The FT-IR spectra of natural corn starch exhibited several key absorption peaks: a broad peak around 3,000−3,700 cm⁻¹, attributed to O-H stretching vibrations; a peak at 2,936 cm⁻¹, indicating asymmetric stretching vibrations of CH₂ groups; an absorption peak at 1,645 cm⁻¹, characteristic of the amorphous region of corn starch after absorbing water, specific to amylose^[29]; a peak at 1,464 cm⁻¹, representing the bending vibration of C-H in the -CH₂- structure; a peak at 1,080 cm⁻¹, indicative of the bending vibration of -CH; a peak at 1,020 cm^-1, associated with stretching vibrations of the C-O bond and bending vibrations of C-OH^[14]. The C-H stretching vibration peak of gelatinized starch at 2,936 cm⁻¹ was attenuated, suggesting that heating and pressure treatments disrupted the starch's hydrogen bonding order. However, following complexation with lipids, redshift occurred, and the intensity of vibration peaks in this region increased.

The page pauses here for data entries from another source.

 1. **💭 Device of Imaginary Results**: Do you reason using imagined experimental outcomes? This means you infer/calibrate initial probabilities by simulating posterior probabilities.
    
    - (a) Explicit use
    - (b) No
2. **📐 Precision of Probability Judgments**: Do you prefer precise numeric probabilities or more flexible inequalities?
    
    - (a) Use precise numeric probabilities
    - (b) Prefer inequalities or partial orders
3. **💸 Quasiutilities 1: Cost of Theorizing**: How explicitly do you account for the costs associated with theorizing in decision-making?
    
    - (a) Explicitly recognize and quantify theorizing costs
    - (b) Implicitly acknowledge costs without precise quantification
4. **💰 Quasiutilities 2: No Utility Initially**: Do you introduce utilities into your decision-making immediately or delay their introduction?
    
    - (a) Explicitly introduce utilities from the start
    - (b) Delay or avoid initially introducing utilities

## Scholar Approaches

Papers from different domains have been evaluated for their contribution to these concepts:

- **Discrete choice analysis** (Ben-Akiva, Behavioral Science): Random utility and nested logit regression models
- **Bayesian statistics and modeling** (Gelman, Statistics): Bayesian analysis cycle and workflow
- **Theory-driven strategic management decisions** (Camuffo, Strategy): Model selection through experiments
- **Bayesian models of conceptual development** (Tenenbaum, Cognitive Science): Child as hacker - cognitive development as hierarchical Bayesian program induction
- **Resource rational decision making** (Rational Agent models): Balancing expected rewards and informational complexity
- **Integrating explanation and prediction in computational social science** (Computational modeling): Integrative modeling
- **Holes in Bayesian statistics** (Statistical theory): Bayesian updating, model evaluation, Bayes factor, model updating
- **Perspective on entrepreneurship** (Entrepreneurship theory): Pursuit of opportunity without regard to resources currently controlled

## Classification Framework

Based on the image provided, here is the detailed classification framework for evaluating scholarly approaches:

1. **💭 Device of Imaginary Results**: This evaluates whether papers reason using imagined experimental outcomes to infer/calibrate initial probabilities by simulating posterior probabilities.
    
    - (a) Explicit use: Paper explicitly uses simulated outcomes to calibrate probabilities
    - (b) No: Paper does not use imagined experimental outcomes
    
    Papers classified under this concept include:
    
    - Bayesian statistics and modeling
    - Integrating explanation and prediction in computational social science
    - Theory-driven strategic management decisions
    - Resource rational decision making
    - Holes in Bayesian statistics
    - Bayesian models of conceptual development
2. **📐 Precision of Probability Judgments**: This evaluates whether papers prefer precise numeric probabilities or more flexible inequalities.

Moreover, these peaks became more intense with increasing pressure, indicating an increase in the amount of -CH₂ groups after CS-LA complex formation^[30]. This suggested that higher pressures facilitated more effective binding of fatty acids to amylose, which is consistent with observations by Wu et al.^[22], where increased pressure similarly enhanced the interaction between fatty acids and starch.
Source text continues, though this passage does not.